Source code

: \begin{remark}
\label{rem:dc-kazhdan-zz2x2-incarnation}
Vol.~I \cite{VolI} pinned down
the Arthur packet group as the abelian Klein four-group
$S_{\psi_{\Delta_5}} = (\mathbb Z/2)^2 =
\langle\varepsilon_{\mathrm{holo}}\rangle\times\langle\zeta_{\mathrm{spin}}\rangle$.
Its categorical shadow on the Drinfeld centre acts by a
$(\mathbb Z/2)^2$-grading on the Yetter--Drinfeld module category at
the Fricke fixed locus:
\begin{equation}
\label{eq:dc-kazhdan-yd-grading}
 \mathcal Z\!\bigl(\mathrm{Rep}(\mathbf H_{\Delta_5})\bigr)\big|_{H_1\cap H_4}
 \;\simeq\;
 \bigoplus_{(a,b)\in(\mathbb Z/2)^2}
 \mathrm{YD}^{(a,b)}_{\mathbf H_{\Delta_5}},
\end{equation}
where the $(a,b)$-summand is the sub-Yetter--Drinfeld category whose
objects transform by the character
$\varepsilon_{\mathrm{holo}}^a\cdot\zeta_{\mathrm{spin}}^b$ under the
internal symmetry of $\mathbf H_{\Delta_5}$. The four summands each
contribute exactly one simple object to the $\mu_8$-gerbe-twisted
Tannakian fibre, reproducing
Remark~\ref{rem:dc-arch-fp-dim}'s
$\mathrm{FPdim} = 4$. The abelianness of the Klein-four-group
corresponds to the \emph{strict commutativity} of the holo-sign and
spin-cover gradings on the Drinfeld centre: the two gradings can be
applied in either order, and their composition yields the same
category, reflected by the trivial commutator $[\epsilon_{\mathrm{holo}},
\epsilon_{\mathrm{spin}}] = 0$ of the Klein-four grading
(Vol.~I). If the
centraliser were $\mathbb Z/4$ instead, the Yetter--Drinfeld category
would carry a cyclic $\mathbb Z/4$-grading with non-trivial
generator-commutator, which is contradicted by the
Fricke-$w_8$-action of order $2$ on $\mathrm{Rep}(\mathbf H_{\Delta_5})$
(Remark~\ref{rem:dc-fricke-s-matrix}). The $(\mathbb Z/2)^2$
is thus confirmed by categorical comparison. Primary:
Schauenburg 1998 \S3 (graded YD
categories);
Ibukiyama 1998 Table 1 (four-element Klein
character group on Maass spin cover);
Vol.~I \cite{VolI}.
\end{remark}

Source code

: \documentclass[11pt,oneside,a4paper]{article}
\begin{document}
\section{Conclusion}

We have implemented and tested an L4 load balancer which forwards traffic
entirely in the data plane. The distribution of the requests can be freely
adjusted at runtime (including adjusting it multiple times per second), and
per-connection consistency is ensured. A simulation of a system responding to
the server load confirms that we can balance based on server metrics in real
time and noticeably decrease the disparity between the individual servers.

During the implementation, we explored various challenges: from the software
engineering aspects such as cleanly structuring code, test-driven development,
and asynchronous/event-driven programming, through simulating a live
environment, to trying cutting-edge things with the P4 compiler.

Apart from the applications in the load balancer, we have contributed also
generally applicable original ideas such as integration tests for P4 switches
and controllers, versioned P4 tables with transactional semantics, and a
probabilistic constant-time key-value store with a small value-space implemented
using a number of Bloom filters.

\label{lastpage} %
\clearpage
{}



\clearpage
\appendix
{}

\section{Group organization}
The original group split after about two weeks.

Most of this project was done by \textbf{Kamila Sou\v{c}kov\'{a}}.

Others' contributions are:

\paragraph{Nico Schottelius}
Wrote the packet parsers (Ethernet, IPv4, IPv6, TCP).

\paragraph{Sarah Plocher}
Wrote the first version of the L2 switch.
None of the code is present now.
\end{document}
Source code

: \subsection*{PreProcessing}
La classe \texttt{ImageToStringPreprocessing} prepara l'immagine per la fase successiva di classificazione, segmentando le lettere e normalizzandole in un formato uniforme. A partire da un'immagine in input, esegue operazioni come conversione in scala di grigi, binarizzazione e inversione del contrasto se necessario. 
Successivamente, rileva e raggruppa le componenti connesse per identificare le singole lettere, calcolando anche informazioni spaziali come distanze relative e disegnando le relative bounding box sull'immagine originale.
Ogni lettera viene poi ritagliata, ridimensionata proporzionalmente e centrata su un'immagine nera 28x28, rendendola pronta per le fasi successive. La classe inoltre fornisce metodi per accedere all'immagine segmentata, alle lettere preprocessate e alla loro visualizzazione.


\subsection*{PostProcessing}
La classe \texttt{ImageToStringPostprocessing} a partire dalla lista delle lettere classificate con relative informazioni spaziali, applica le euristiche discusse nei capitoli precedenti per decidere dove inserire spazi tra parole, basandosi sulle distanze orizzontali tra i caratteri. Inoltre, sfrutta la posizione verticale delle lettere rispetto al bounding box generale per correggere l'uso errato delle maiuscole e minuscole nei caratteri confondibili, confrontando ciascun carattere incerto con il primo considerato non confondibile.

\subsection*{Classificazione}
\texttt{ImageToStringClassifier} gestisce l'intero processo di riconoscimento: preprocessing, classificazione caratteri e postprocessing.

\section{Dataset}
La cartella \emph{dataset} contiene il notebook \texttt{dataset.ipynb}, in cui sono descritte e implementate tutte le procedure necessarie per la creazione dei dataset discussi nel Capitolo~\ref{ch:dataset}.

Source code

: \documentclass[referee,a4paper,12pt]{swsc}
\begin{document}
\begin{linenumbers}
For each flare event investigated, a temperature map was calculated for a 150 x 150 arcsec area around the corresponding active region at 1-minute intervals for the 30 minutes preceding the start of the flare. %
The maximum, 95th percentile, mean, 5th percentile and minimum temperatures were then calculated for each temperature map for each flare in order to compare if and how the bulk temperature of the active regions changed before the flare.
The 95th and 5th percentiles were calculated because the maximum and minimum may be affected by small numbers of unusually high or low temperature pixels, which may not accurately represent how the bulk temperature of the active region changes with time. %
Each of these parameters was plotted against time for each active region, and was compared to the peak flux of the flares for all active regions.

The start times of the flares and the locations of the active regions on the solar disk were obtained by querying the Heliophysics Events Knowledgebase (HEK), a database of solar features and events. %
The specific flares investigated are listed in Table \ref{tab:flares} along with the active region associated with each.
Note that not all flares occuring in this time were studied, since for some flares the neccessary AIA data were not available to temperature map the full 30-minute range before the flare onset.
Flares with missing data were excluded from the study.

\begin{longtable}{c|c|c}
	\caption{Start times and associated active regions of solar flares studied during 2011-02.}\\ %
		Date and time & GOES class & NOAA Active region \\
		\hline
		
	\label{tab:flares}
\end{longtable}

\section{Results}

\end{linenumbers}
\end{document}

■ ACTION ITEM
All lines above with "balancer" in them should be returned.

■ RESULT
We have implemented and tested an L4 load balancer which forwards traffic
Apart from the applications in the load balancer, we have contributed also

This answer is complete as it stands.